Montgomery County bill on permits for panhandling withdrawn
Del. Kaiser takes legislation off the table; council members vow future action
A Montgomery County delegate withdrew a state bill this morning that could have led to a ban on roadside solicitation in Montgomery County, just before the county's delegation was scheduled to discuss and vote on it.
Del. Anne Kaiser (D-Dist. 14) of Burtonsville announced she was withdrawing the bill in a brief note to the county delegation's chairman, Del. Brian J. Feldman (D-Dist. 15) of Potomac, before the delegation was scheduled to begin discussing the bill today in Annapolis.
The legislation would have enabled the county to create a permitting system for the solicitation of money on the county's roads. However, recent discussions have centered on an amendment to the bill that would have also allowed the County Council to ban roadside solicitations altogether.
Kaiser did not explain why she was withdrawing the legislation in her note to Feldman. Kaiser could not be immediately reached this morning.
The County Council had supported the amendment allowing it to ban roadside solicitations, on the grounds that the solicitations are unsafe. County Executive Isiah Leggett (D) supports the permitting system for both panhandlers and those raising money for charity.
Councilman Philip M. Andrews (D-Dist. 3) of Gaithersburg, chairman of the council's Public Safety Committee who was at the delegation meeting today, predicted that had a vote been taken, the amendment would likely have passed.

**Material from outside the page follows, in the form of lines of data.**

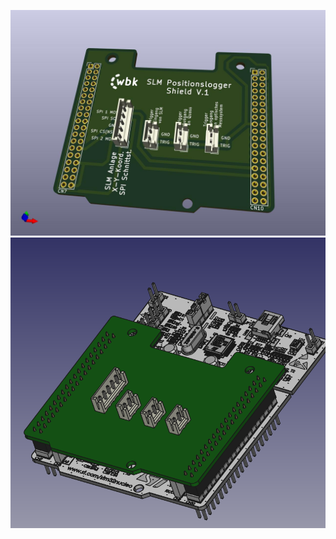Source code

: ![shield_pic1](https://github.com/MarcelMG/wbk_Positionslogger_Shield/raw/master/shield_pic1.jpeg)
![cad_rendering](https://github.com/MarcelMG/wbk_Positionslogger_Shield/raw/master/cad_rendering.bmp)
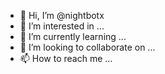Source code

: - 👋 Hi, I’m @nightbotx
- 👀 I’m interested in ...
- 🌱 I’m currently learning ...
- 💞️ I’m looking to collaborate on ...
- 📫 How to reach me ...

<!---
nightbotx/nightbotx is a ✨ special ✨ repository because its `README.md` (this file) appears on your GitHub profile.
You can click the Preview link to take a look at your changes.
--->
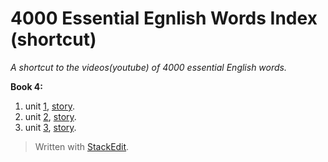 
# 4000 Essential Egnlish Words Index (shortcut)
*A shortcut to the videos(youtube) of 4000 essential English words.*

**Book 4:**
 1. unit [1](https://youtu.be/Z5ngHfXApOE), [story](https://youtu.be/Z5ngHfXApOE?t=235).
 2. unit [2](https://youtu.be/Z5ngHfXApOE?t=366), [story](https://youtu.be/Z5ngHfXApOE?t=597).
 3. unit [3](https://youtu.be/Z5ngHfXApOE?t=715), [story]().





   

> Written with [StackEdit](https://stackedit.io/).
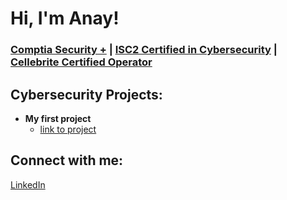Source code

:<h1>Hi, I'm Anay! <br/>
  <h3><a href="https://www.credly.com/badges/e93d9982-45bd-4b9f-b442-0f0ebbfce433/public_url">Comptia Security +</a> | <a href="https://www.credly.com/badges/e5e8b771-e63b-4e52-b124-70f0f6caae9e/public_url">ISC2 Certified in Cybersecurity</a> | <a href="https://www.linkedin.com/in/anay-patel/details/certifications/1743714533484/single-media-viewer/?profileId=ACoAADKtF6sBY-gvqjjOY6xhBdTjQ77uTjnLCCs">Cellebrite Certified Operator</a></h3>
  
<h2>Cybersecurity Projects:</h2>

- <b>My first project</b>
  - [link to project](https://github.com/joshmadakor1/Algorithms-Practice)

<h2>Connect with me:</h2>

<p><a href="https://www.linkedin.com/in/anay-patel">LinkedIn</a></p>
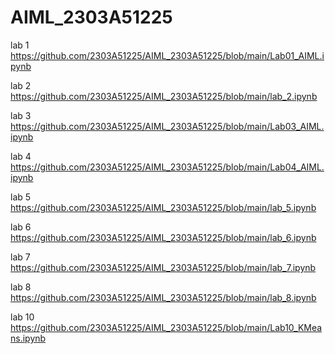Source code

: # AIML_2303A51225
lab 1 https://github.com/2303A51225/AIML_2303A51225/blob/main/Lab01_AIML.ipynb

 lab 2 https://github.com/2303A51225/AIML_2303A51225/blob/main/lab_2.ipynb

 lab 3 https://github.com/2303A51225/AIML_2303A51225/blob/main/Lab03_AIML.ipynb

 lab 4 https://github.com/2303A51225/AIML_2303A51225/blob/main/Lab04_AIML.ipynb

lab 5  https://github.com/2303A51225/AIML_2303A51225/blob/main/lab_5.ipynb

lab 6 https://github.com/2303A51225/AIML_2303A51225/blob/main/lab_6.ipynb

lab 7 https://github.com/2303A51225/AIML_2303A51225/blob/main/lab_7.ipynb

lab 8 https://github.com/2303A51225/AIML_2303A51225/blob/main/lab_8.ipynb

lab 10 https://github.com/2303A51225/AIML_2303A51225/blob/main/Lab10_KMeans.ipynb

He said he had been expecting Del. Aruna Miller (D-Dist. 15) of Darnestown to introduce the amendment with the option to ban.
"This is not over," Andrews said.
Councilman Craig L. Rice (D-Dist. 2) of Germantown said the council ultimately wanted the bill voted on and added, "Basically what the delegation has done is punted."

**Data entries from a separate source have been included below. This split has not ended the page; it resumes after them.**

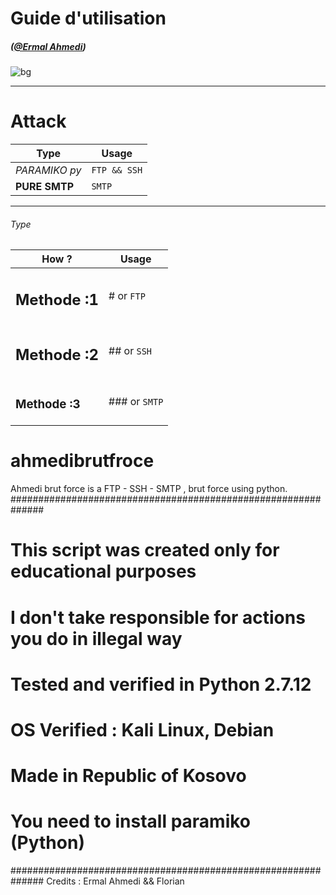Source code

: Guide d'utilisation
===

##### ([@Ermal Ahmedi](https://twitter.com/ErmalAhmedi))

![bg](https://swissclouding.com/miranio/background.jpg)

---

# Attack

Type | Usage
------------- | -----
*PARAMIKO py* | `FTP && SSH`
**PURE SMTP** | `SMTP`


---

###### Type
How ?       | Usage
----------- | -----
<h2>Methode :1</h2> | # or `FTP`
<h2>Methode :2</h2> | ## or `SSH`
<h3>Methode :3</h3> | ### or `SMTP`

# ahmedibrutfroce
Ahmedi brut force is a FTP - SSH - SMTP , brut force using python.
##############################################################
# This script was created only for educational purposes      #
# I don't take responsible for actions you do in illegal way #
# Tested and verified in Python 2.7.12                       #
# OS Verified : Kali Linux, Debian                           #
# Made in Republic of Kosovo                                 #
# You need to install paramiko (Python)                      #
##############################################################
Credits : Ermal Ahmedi && Florian 
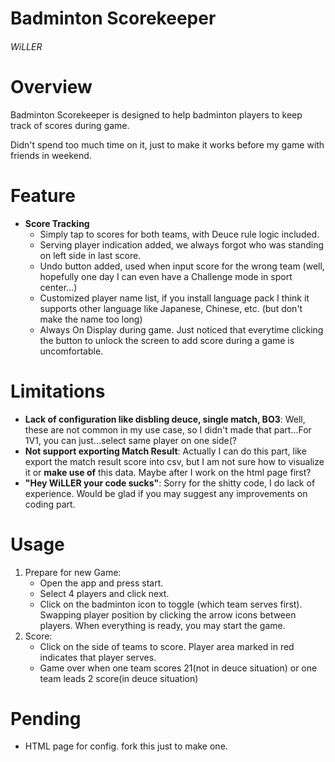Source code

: # Badminton Scorekeeper
###### WiLLER

# Overview
Badminton Scorekeeper is designed to help badminton players to keep track of scores during game.

Didn't spend too much time on it, just to make it works before my game with friends in weekend.

# Feature
- **Score Tracking**
  - Simply tap to scores for both teams, with Deuce rule logic included.
  - Serving player indication added, we always forgot who was standing on left side in last score.
  - Undo button added, used when input score for the wrong team (well, hopefully one day I can even have a Challenge mode in sport center...)
  - Customized player name list, if you install language pack I think it supports other language like Japanese, Chinese, etc. (but don't make the name too long)
  - Always On Display during game. Just noticed that everytime clicking the button to unlock the screen to add score during a game is uncomfortable.

# Limitations
- **Lack of configuration like disbling deuce, single match, BO3**: Well, these are not common in my use case, so I didn't made that part...For 1V1, you can just...select same player on one side(?
- **Not support exporting Match Result**: Actually I can do this part, like export the match result score into csv, but I am not sure how to visualize it or **make use of** this data. Maybe after I work on the html page first?
- **"Hey WiLLER your code sucks"**: Sorry for the shitty code, I do lack of experience. Would be glad if you may suggest any improvements on coding part.

# Usage
1. Prepare for new Game:
   - Open the app and press start.
   - Select 4 players and click next.
   - Click on the badminton icon to toggle (which team serves first). Swapping player position by clicking the arrow icons between players. When everything is ready, you may start the game.
2. Score:
   - Click on the side of teams to score. Player area marked in red indicates that player serves.
   - Game over when one team scores 21(not in deuce situation) or one team leads 2 score(in deuce situation)
  
# Pending
- HTML page for config. fork this just to make one.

But John Sparks, president of the Montgomery County Career Fire Fighters Association IAFF Local 1664, expressed disappointment that Kaiser withdrew her bill, calling the permitting system a fair proposal.
Firefighters have opposed a ban on roadside solicitations, arguing that it would hurt their "fill the boot" fundraising campaign for the Muscular Dystrophy Association that collects money from drivers.
He dismissed safety concerns from council members, saying that there had never been any prior injuries or accidents related to roadside solicitations in the county.
"It's a perception of the safety problems," Sparks said.
Last year, firefighters raised $240,000 for county families. Sparks said he was appalled that council members were targeting firefighters' charitable fundraising. Still, he said, absent any legislation, the fundraising could continue.
"The status quo is good for us," Sparks said.